Kyllandos sözcüğünün Hellen dilinde anlamı yoktur. Ayrıca kentin tarihi ve kuruluşu ile ilgili hemen hemen hiçbir bilgi de bulunmamaktadır. Yalnızca Byzantion'lu Stephanos isminden söz etmiştir.
Kentin bulunduğu yerde herhangi bir araştırma yapılmamıştır. Bugün akropol olarak nitelenen tepenin üzerinde mabet olması ihtimalinde temel kalıntıları, sarnıç ve biraz da sur duvarlarına ait kalıntılar vardır
 
Kyon Antik Kenti

Kyon, Muğla'nın Yatağan ilçesi Kavaklıdere bucağına bağlı Bellibal köyündedir (Çamyayla).
Kyon , Hellen dilinde “Köpek Mezarı” anlamında bir sözcüktür. Bizans döneminde ise burası “Paliapolis” olarak biliniyordu. Strabon ve Byzantionlu Stephanos'un yalnızca ismini vermekle yetindiği bu kent ile ilgili bilgi pek yoktur.
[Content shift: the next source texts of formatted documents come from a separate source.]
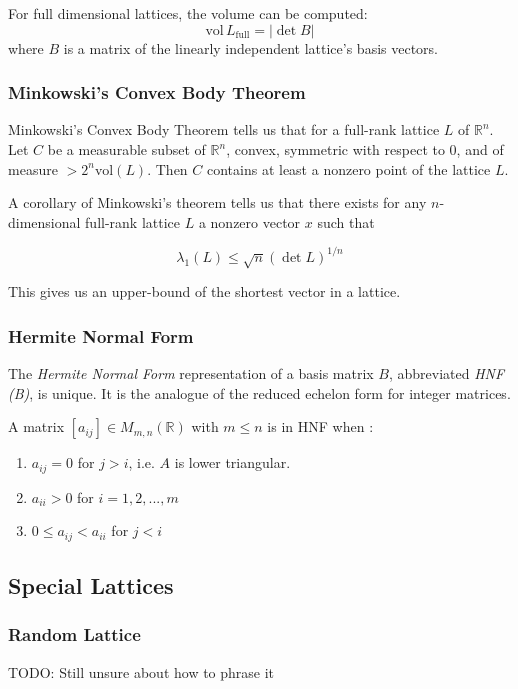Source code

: \documentclass[10pt]{article}
\begin{document}
For full dimensional lattices, the volume can be computed:
\[
\text{vol} \,L_{\text{full}} = |\det B|
\] where $B$ is a matrix of the linearly independent lattice's basis vectors.


\subsubsection{Minkowski's Convex Body Theorem}

Minkowski's Convex Body Theorem tells us that for a full-rank lattice $L$ of $\mathbb{R}^n$. Let $C$ be a measurable subset of $\mathbb{R}^n$, convex, symmetric with respect to 0, and of measure $> 2^n \text{vol}(L)$. Then $C$ contains at least a nonzero point of the lattice $L$.

A corollary of Minkowski's theorem tells us that there exists for any $n$-dimensional full-rank lattice $L$ a nonzero vector $x$ such that

\[
\lambda_1(L) \leq \sqrt{n} (\det L)^{1/n}
\]

This gives us an upper-bound of the shortest vector in a lattice.

\subsubsection{Hermite Normal Form}

The \emph{Hermite Normal Form} representation of a basis matrix $B$, abbreviated \emph{HNF (B)}, is unique. It is the analogue of the reduced echelon form for integer matrices.

A matrix $[a_{ij}] \in M_{m,n} (\mathbb{R})$ with $m \leq n$ is in HNF when\cite{SchnorrStanfordNotes} :
\begin{enumerate}
\item $a_{ij} = 0$ for $j > i$, i.e. $A$ is lower triangular. 
\item $a_{ii} > 0$ for $i=1,2,...,m$
\item $0 \leq a_{ij} < a_{ii}$ for $j < i$
\end{enumerate}

\subsection{Special Lattices}

\subsubsection{Random Lattice}
TODO: Still unsure about how to phrase it
\end{document}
Yörede arkeolojik araştırma da yapılmamıştır.

Roma döneminde sikke basan kentten günümüze yalnızca Roma dönemine ait tiyatronun Cavea'sı gelebilmiştir. Onun yanı sıra Bellibal köyü'nün içerisinde Roma çağına ait bazı mimari parçalar ile sunak kalıntıları gelebilmiştir.
 
Larymna Antik Kenti

Larymna, Marmaris'de Bozburun'un kuzey-doğusundaki Asar Tepe'nin üzerindedir.
Larymna, Luwi veya Karia dilinden gelen bir sözcük olup “Kum Halkı” anlamındadır.
Bu kentte yeterli bir araştırma yapılmadığından, kentin tarihi konusundaki bilgiler yetersizdir. Bununla beraber Akropol'ün üzerindeki ve yamaçlarında Eskiçağ'a ait kalıntılar bulunmaktadır. Bunlara dayanarak kentin geçmişini M.Ö. 2000 yıllarına tarihlendirenler olmuştur.
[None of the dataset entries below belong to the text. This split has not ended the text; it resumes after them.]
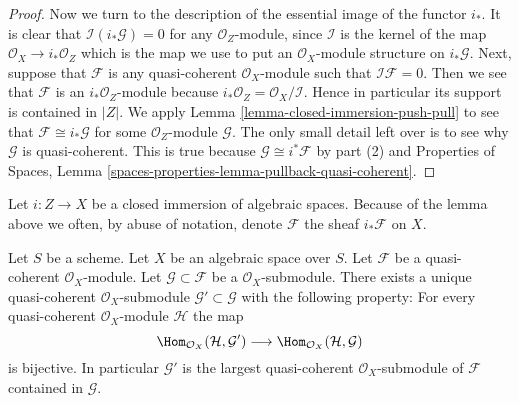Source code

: \begin{proof}
\medskip\noindent
Now we turn to the description of the essential image of the
functor $i_*$. It is clear that $\mathcal{I}(i_*\mathcal{G}) = 0$
for any $\mathcal{O}_Z$-module, since $\mathcal{I}$ is the kernel
of the map $\mathcal{O}_X \to i_*\mathcal{O}_Z$ which is the map
we use to put an $\mathcal{O}_X$-module structure on $i_*\mathcal{G}$.
Next, suppose that $\mathcal{F}$ is any quasi-coherent
$\mathcal{O}_X$-module such that $\mathcal{I}\mathcal{F} = 0$.
Then we see that $\mathcal{F}$ is an $i_*\mathcal{O}_Z$-module
because $i_*\mathcal{O}_Z = \mathcal{O}_X/\mathcal{I}$. Hence in
particular its support is contained in $|Z|$. We apply
Lemma \ref{lemma-closed-immersion-push-pull}
to see that $\mathcal{F} \cong i_*\mathcal{G}$ for some
$\mathcal{O}_Z$-module $\mathcal{G}$. The only small detail left over
is to see why $\mathcal{G}$ is quasi-coherent. This is true
because $\mathcal{G} \cong i^*\mathcal{F}$ by part (2) and
Properties of Spaces,
Lemma \ref{spaces-properties-lemma-pullback-quasi-coherent}.
\end{proof}

\noindent
Let $i : Z \to X$ be a closed immersion of algebraic spaces.
Because of the lemma above we often,
by abuse of notation, denote $\mathcal{F}$ the sheaf $i_*\mathcal{F}$ on $X$.

\begin{lemma}
\label{lemma-largest-quasi-coherent-subsheaf}
Let $S$ be a scheme. Let $X$ be an algebraic space over $S$.
Let $\mathcal{F}$ be a quasi-coherent $\mathcal{O}_X$-module.
Let $\mathcal{G} \subset \mathcal{F}$ be a $\mathcal{O}_X$-submodule.
There exists a unique quasi-coherent $\mathcal{O}_X$-submodule
$\mathcal{G}' \subset \mathcal{G}$ with the following property:
For every quasi-coherent $\mathcal{O}_X$-module $\mathcal{H}$ the map
$$
\Hom_{\mathcal{O}_X}(\mathcal{H}, \mathcal{G}')
\longrightarrow
\Hom_{\mathcal{O}_X}(\mathcal{H}, \mathcal{G})
$$
is bijective. In particular $\mathcal{G}'$ is the largest quasi-coherent
$\mathcal{O}_X$-submodule of $\mathcal{F}$ contained in $\mathcal{G}$.
\end{lemma}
Larymna'dan günümüze bazı duvar kalıntıları ile temel izleri gelmişse de bunlar yeterli bilgi vermekten çok uzaktır. Ancak deniz kıyısında Akropol'e çıkışta yamaçta surlara ait olduğu sanılan Leleg üslûbunda yapılmış duvarlar ve dikdörtgen plânlı burç kalıntıları ile karşılaşılmıştır. Bunun yanı sıra Turgutlu'da düzgün mimari parçalarına da rastlanmıştır.
 
Latmos Herakleiası Antik Kenti

mPMs5.webp
Latmos Herakleiası, Bafa gölünün kuzey-doğu kıyısında Milas’a 39 km. uzaklıktaki Latmos dağlarının eteklerindeki Kapıkırı Köyü’nün bulunduğu yerdedir.
Eski Çağda Latmos dağları olarak bilinen Beşparmak dağları sarp ve ormanlarla kaplı olup Latmos körfezini(Latmikos Kolpos) çevirmektedir. Doğal güzelliği ile tanınan bu antik kente aynı zamanda Latmos veya Latmia ismi de yakıştırılmıştır. Nitekim Strabon ,çevresindeki dağlardan dolayı kentin Latmos ismini aldığını da özellikle belirtmiştir.
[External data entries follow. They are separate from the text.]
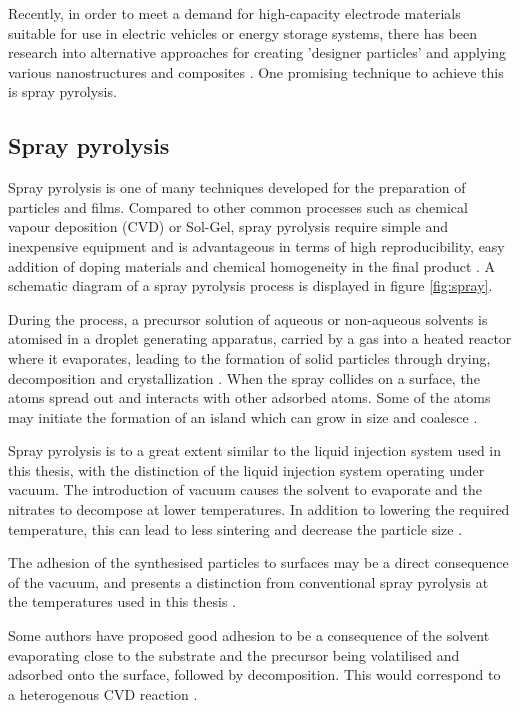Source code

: \documentclass[Main/main.tex]{subfiles}
\begin{document}
Recently, in order to meet a demand for high-capacity electrode materials suitable for use in electric vehicles or energy storage systems, there has been research into alternative approaches for creating 'designer particles' and applying various nanostructures and composites \cite{elmat_sprayp}. One promising technique to achieve this is spray pyrolysis.

\subsection*{Spray pyrolysis}
Spray pyrolysis is one of many techniques developed for the preparation of particles and films. Compared to other common processes such as chemical vapour deposition (CVD) or Sol-Gel, spray pyrolysis require simple and inexpensive equipment and is advantageous in terms of high reproducibility, easy addition of doping materials and chemical homogeneity in the final product \cite{1_Pyrolysis_book}. A schematic diagram of a spray pyrolysis process is displayed in figure \ref{fig:spray}.

During the process, a precursor solution of aqueous or non-aqueous solvents is atomised in a droplet generating apparatus, carried by a gas into a heated reactor where it evaporates, leading to the formation of solid particles through drying, decomposition and crystallization \cite{elmat_sprayp,Spray_pyro}. 
When the spray collides on a surface, the atoms spread out and interacts with other adsorbed atoms. Some of the atoms may initiate the formation of an island which can grow in size and coalesce \cite{1_Pyrolysis_book}. 

Spray pyrolysis is to a great extent similar to the liquid injection system used in this thesis, with the distinction of the liquid injection system operating under vacuum. The introduction of vacuum causes the solvent to evaporate and the nitrates to decompose at lower temperatures. In addition to lowering the required temperature, this can lead to less sintering and decrease the particle size \cite{elmat_sprayp}. 

The adhesion of the synthesised particles to surfaces may be a direct consequence of the vacuum, and presents a distinction from conventional spray pyrolysis at the temperatures used in this thesis .

Some authors have proposed good adhesion to be a consequence of the solvent evaporating close to the substrate and the precursor being volatilised and adsorbed onto the surface, followed by decomposition. This would correspond to a heterogenous CVD reaction \cite{adhesion}.
\end{document}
Latmos, Hellen dilinde değiştirilmiş bir sözcüktür. Antik çağlarda bu bölge Ana Tanrıça Lada’dan ötürü bu isimle tanınıyordu. Hellenler Lada ismini Latmos olarak değiştirerek kente de bu ismi vermişlerdir.

Herakleia isminin nereden geldiği konusunda kesin olmamakla birlikte M.Ö. IV.yüzyılda Mausolos bir hileyle ele geçirdiği kenti Hellen doğrultusunda yeniden kurmaya çalıştı ve Latmos adını da Herakleia’ya çevirdiği ileri sürülür. Mausolos’un ölümünden sonra M.Ö. III.yüzyıl başlarında on yıl kadar Ptolemaios sülâlesinden Pleistarkhos’un yönetiminde kalan kent bu devrede “Pleistarkheia” diye, daha sonra da Lysimakhos tarafından” Latmos kıyısındaki Aleksandreia” diye isimlendirilmişse de bunlar kalıcı olmamıştır. Daha sonra Anadolu’da aynı adı taşıyan başka kentler de olduğundan , bunu diğerlerinden ayırmak için Latmos Herakleia’sı denilmiştir.

Kentin ne zaman kurulduğu kesinlik kazanamamakla beraber tarihte isminden en çok M.Ö. II.yüzyılda Miletos-Magnesia savaşında bahsedilmiştir. Roma devrinde kente bağımsızlık verilerek önemi ortaya çıkmıştır. M.Ö. I.yüzyıldan itibaren kıyısında bulunduğu körfezin ağzı alüvyonlarla dolmaya başlayınca önemini yitirmeye başlar. Ancak karadan ulaşımın çok güç oluşu kente doğal bir korunma verdiğinden Hıristiyanlığın yayılmasıyla Bizans döneminde yeniden canlanır. VII-IX.yüzyıllarda piskoposluk merkezi olarak birçok kilise ve manastır inşa edilir.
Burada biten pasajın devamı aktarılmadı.